Dredd was a terrible fascist. Cop, court and executioner all rolled into one on a huge motorbike with a fuck great gun. Absolutely no sense of humour, the man was a death-dealing robot that didn't suffer fool, on the contrary, they got a five-to-ten stretch in the iso-cubes. I was eleven, and, Grud, he was all the role model I needed.
Dredd took on the Robot Wars, the Cursed Earth, evil twin Rico Dredd, Judge Death, Sov-City and lord knows what else, and beat them all without ever once taking his helmet off. I remember a letter the printed in 2000AD on one occasion, suggesting they might want to cast Sylvester Stallone in the title part in a Dredd movie.
Then they made a Dredd movie. With Stallone playing Joe Dredd.
And the bastard took his helmet off. Despite this dreadful faux pas, not to mention a bit of a critical panning from people who didn't quite get it, I actually rather liked the film, as do a fair number of fans.
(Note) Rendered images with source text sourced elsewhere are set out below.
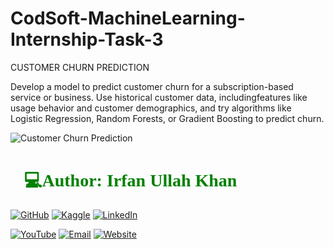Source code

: # CodSoft-MachineLearning-Internship-Task-3

CUSTOMER CHURN PREDICTION

Develop a model to predict customer churn for a subscription-based service or business. Use historical customer 
data, includingfeatures like usage behavior and customer demographics, and
try algorithms like Logistic Regression, Random Forests, or Gradient
Boosting to predict churn.


![Customer Churn Prediction](https://github.com/programmarself/CodSoft-MachineLearning-Internship-Task-3/assets/134633289/f0a0bf87-33c5-42eb-9eb1-81ede0d216af)


<h1 style="font-family: 'poppins'; font-weight: bold; color: Green;">👨💻Author: Irfan Ullah Khan</h1>

[![GitHub](https://img.shields.io/badge/GitHub-Profile-blue?style=for-the-badge&logo=github)](https://github.com/programmarself) 
[![Kaggle](https://img.shields.io/badge/Kaggle-Profile-blue?style=for-the-badge&logo=kaggle)](https://www.kaggle.com/programmarself) 
[![LinkedIn](https://img.shields.io/badge/LinkedIn-Profile-blue?style=for-the-badge&logo=linkedin)](https://www.linkedin.com/in/irfan-ullah-khan-4a2871208/)  

[![YouTube](https://img.shields.io/badge/YouTube-Profile-red?style=for-the-badge&logo=youtube)](https://www.youtube.com/@irfanullahkhan7748) 
[![Email](https://img.shields.io/badge/Email-Contact%20Me-red?style=for-the-badge&logo=email)](mailto:programmarself@gmail.com)
[![Website](https://img.shields.io/badge/Website-Contact%20Me-red?style=for-the-badge&logo=website)](https://datasciencetoyou.odoo.com)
They way was open for a sequel which would have been streets better, but you know how Hollywood doesn't work.
Dredd's still there, locking up perps, and there's whole swathes of comic book story arc I've missed out on. But I grew up on the bastard, and By Stomm, he's still my number one fictional hero type guy.
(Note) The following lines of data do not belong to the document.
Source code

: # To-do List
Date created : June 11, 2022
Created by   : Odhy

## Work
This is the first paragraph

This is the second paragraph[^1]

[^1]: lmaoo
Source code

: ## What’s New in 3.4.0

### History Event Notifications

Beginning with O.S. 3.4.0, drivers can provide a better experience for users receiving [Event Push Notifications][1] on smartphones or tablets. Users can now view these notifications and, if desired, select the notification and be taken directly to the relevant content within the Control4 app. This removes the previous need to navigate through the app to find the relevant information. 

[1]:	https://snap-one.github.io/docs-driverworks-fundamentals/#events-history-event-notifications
I have never, ever run a Judge Dredd website.
Grud, I love Judge Dredd.
Blue Peter: It doesn't shame me at all to say that I still watch Blue Peter, and have done so for my entire life.
At the age of five, I was taken to Television Centre by a family friend who worked there to see them making the programme. I was taken up to the studio gallery and watched the backs of John Noakes, Val Singleton and Peter Purves as the programme went out live. I was distinctly non-plussed at this non-event. I didn't even get a Blue Peter badge.
Presenters came and went, advent crowns repeatedly failed to destroy the studio, attempts at Blue Peter sticky-back-plastic-and cardboard makes were never completed, and my dog tried to shag J. Noakes's leg, but my enthusiasm for safe, middle-class children's television never diminished.
Ah Peter Duncan. Leslie Judd. Janet Ellis. Golden days.
And then it all went tits. Mark Curry was the start of a dreadful slippery slope in the mid-eighties that turned the programme into, well, tat. Uninspiring presenters who wanted to celebrities in their own right, and dare I say it - the format just got tired, and it ould have been no surprise if the whole thing folded somewhere in the nineties.
But it didn't. Konnie Huq. Butch Katy Hill. And so on. The programme was back on form, and by God, it will go on forever.
I'm over not getting my Blue Peter badge now. I could have written to them at any time and got one, but it's too late for that. Instead, I badgered the kids until they wrote in and got their own. Scaryduckling's actually got two, and until the evil ebaying hordes spoiled it for everybody, it was saving me a fortune on holiday admission tickets.
And two words to sum up the entire 2006 Blue Peter experience: Zoe Salmon.
God, I love Blue Peter.
Did I mention Arsenal got to the European Cup final last night? Why, yes I did. God, I love the Arsenal.